Your instructions:
Examine each line of the listing below. Copy those in which the string "well" appears.

Data:
+ + + + + + +

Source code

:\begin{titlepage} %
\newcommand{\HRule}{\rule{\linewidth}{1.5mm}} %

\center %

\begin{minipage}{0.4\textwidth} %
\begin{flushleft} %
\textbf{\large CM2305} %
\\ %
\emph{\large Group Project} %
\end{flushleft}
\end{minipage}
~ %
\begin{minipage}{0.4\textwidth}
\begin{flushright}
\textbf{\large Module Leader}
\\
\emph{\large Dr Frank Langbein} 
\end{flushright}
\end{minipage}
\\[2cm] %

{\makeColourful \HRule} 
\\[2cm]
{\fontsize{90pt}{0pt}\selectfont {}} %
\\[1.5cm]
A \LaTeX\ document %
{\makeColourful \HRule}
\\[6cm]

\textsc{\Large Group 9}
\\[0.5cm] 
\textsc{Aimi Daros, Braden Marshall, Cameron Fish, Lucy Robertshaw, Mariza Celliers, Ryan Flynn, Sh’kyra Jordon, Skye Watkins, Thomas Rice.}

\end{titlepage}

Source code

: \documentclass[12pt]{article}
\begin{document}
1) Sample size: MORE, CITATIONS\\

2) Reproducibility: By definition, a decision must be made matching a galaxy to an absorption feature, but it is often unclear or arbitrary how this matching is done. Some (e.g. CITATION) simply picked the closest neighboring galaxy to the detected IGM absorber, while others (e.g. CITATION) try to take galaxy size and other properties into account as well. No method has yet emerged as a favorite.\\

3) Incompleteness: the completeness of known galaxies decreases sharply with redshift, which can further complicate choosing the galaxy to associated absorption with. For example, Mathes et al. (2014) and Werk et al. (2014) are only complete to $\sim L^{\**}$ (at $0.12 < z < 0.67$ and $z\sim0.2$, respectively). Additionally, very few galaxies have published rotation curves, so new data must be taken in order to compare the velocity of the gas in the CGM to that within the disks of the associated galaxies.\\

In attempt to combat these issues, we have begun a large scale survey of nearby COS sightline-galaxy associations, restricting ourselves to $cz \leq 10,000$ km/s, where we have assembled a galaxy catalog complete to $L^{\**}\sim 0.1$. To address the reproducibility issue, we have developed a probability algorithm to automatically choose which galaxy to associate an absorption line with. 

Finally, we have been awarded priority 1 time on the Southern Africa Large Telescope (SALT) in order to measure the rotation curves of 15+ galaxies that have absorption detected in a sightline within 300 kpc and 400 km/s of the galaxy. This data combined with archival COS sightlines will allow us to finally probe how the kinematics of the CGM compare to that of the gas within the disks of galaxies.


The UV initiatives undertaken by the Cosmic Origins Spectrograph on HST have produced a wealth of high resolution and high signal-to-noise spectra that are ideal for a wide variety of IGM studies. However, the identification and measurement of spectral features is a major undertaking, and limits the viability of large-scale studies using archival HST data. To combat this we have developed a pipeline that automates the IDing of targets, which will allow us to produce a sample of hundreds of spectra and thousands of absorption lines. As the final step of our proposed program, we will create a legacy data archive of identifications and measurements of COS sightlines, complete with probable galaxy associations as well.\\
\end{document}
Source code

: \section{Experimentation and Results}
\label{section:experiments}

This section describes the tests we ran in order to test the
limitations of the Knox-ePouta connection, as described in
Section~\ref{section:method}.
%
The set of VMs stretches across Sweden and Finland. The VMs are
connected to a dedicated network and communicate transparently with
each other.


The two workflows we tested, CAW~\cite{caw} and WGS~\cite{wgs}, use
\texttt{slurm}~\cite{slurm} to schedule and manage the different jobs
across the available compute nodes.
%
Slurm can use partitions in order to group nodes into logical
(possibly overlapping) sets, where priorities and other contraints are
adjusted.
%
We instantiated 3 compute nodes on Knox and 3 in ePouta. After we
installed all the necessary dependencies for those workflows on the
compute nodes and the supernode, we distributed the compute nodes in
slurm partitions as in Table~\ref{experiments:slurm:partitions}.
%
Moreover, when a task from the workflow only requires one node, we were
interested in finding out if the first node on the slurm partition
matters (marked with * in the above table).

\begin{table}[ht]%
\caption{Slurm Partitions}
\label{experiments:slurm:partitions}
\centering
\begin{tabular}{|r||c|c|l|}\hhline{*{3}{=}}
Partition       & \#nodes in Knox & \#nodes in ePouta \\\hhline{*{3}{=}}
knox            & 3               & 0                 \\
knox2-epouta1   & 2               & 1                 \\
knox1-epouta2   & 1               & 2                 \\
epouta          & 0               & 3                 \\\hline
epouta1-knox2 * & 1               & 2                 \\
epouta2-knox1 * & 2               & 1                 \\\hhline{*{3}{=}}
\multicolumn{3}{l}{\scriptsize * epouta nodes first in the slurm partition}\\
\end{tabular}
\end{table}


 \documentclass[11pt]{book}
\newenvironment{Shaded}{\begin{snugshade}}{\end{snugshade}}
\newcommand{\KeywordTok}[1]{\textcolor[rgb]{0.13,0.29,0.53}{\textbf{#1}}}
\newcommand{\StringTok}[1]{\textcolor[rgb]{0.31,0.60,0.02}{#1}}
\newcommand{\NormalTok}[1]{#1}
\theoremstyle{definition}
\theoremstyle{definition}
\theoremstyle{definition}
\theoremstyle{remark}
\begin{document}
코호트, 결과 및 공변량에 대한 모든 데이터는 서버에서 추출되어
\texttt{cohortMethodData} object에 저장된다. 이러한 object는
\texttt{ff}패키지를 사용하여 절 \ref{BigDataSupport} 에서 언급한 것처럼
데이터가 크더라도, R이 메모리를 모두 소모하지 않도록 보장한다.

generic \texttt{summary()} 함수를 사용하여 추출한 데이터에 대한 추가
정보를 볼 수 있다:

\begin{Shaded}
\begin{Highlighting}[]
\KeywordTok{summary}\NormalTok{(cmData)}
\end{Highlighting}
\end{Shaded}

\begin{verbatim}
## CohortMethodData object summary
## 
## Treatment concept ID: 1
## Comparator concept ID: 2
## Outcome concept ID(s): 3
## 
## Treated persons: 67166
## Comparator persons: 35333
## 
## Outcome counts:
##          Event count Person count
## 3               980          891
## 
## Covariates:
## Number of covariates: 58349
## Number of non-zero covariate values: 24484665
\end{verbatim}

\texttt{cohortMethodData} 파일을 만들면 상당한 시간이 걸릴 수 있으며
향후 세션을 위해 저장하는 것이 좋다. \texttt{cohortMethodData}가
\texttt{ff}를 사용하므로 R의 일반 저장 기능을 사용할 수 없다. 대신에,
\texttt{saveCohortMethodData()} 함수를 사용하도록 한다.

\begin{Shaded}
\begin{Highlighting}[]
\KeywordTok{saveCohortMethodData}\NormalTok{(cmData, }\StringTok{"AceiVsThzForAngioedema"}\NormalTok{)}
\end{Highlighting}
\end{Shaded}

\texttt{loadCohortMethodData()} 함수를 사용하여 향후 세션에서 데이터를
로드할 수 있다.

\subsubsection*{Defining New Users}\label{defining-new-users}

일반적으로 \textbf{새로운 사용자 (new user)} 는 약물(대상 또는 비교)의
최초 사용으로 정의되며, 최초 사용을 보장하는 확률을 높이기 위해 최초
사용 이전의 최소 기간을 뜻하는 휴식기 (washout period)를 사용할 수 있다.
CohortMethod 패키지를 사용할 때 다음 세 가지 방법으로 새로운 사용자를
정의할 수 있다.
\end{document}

+ + + + + + +

Response for this exercise:
2) Reproducibility: By definition, a decision must be made matching a galaxy to an absorption feature, but it is often unclear or arbitrary how this matching is done. Some (e.g. CITATION) simply picked the closest neighboring galaxy to the detected IGM absorber, while others (e.g. CITATION) try to take galaxy size and other properties into account as well. No method has yet emerged as a favorite.\\
The UV initiatives undertaken by the Cosmic Origins Spectrograph on HST have produced a wealth of high resolution and high signal-to-noise spectra that are ideal for a wide variety of IGM studies. However, the identification and measurement of spectral features is a major undertaking, and limits the viability of large-scale studies using archival HST data. To combat this we have developed a pipeline that automates the IDing of targets, which will allow us to produce a sample of hundreds of spectra and thousands of absorption lines. As the final step of our proposed program, we will create a legacy data archive of identifications and measurements of COS sightlines, complete with probable galaxy associations as well.\\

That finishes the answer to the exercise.